Marks and Spencer’s pants

Does anyone remember the advert for Richard Shops? If, like me, the thought of it rings a bell way back in the depths of your mind, didn’t the song in the ad go something like this:

Richard Shops are filled with all the pretty things
Soft and lovely pretty things to wear
Come now, pretty things, make the world a prettier place
Come prettier, come buy your clothes at Richard Shops


I hadn’t thought about Richard Shops in years, not until the new ad for Marks and Spencer aired the other week. You know the one I mean, it’s got Itchy Coo Park as the soundtrack, and a pre-pregnant Myleene Klass in her knickers as the USP.
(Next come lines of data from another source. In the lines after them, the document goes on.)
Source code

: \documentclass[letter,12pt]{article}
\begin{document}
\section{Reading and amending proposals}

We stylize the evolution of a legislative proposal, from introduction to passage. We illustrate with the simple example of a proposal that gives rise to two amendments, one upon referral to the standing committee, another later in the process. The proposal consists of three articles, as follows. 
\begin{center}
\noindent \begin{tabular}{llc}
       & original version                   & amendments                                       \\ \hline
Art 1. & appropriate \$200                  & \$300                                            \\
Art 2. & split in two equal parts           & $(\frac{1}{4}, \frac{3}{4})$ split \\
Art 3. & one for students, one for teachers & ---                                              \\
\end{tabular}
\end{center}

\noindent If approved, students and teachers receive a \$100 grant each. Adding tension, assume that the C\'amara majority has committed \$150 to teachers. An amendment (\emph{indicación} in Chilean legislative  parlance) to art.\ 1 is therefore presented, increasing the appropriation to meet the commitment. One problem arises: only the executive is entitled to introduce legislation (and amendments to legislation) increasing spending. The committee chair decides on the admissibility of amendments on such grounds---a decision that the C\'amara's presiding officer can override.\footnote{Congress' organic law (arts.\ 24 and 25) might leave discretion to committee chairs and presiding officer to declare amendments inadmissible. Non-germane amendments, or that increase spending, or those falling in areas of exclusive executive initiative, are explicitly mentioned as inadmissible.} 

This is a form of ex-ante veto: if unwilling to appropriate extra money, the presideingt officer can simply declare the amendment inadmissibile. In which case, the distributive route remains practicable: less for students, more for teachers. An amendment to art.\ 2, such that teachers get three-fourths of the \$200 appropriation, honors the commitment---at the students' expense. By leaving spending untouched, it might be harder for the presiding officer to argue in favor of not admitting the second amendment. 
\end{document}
It’s also got Twiggy and a bunch of air-brushed lovelies floating around in pretty things to wear, sitting in a field having a picnic and generally being too girly for their own good. But I don’t want adverts for pretty things, floaty dresses, pointy shoes, floppy hats, things I’ll wear once and never put on again. I don’t want Myleene Klass’ knockers on my telly. What I’d like to see are adverts for proper clothes worn by proper women. You know what I mean. The pair of jeans that last for seven years, the out of shape jumper you never want to take off, the t-shirt that hugs your bumps in all the right places, the shoes that give you super powers. The sort of clothes that aren’t precious, are for every day, hard working and funky. And that’s something a floaty dress and a floppy hat can never, ever be. [Originally written by me for Dollymix]

Tuesday, April 10, 2007

Robert Elms

Robert Elms is a name perhaps more familiar to those who live in London rather than those who live out. He does an excellent show on BBC Radio London and pops up as a paid talking head on loads of shows about London too. He's also a journalist and was one of the major New Romantics back in the '80s. I've just finished reading his book A Life In Threads: The Way We Wore and recommend it highly to anyone - by which I mean everyone - with an interest in clothes, music and youth culture but particularly and especially, to anyone (like me), who used to dress like this.


Wednesday, April 04, 2007

Coronation Street women


As well as being a Corrie fan and all round good blogger here at Flaming Nora, I’m also writing for women’s blog The Dolly Mix. Corrie fans might like to have a look at my latest musings on the Women of Coronation Street and why I find them compelling viewing. You can have a look at it here, but only if you’d like to.

Tuesday, April 03, 2007

Just Julie

It’s not usual that I have either the inclination or time to read a book from start to finish in one go but I did it this weekend. It was Julie Goodyear’s autobiography Just Julie, a cracking read. It was hard to tell where Julie’s life ended and Bet Lynch’s began but after 25 years of Julie playing Bet on Corrie, it’s no wonder. Julie doesn't come across as luvvie in the same way that this other fab ex-Corrie actress does but her book is worth reading for loads of Corrie gossip from the old days especially the bit about her upstaging Pat Phoenix, who played Elsie Tanner.

Sunday, April 01, 2007

April in the garden

April in the garden and all is bright and flowery. Went to our local garden centre this morning to get some seed potatoes and spotted Mackenzie Crook (from The Office and Pirates of the Carribbean) in there buying bags of compost and plants. I've ticked him off the list of celebs I've spotted since moving to London. The garden centre's in a part of north London close to Muswell Hill and Crouch End where the moneyed media people live. Me, I live on t'other side of the tracks.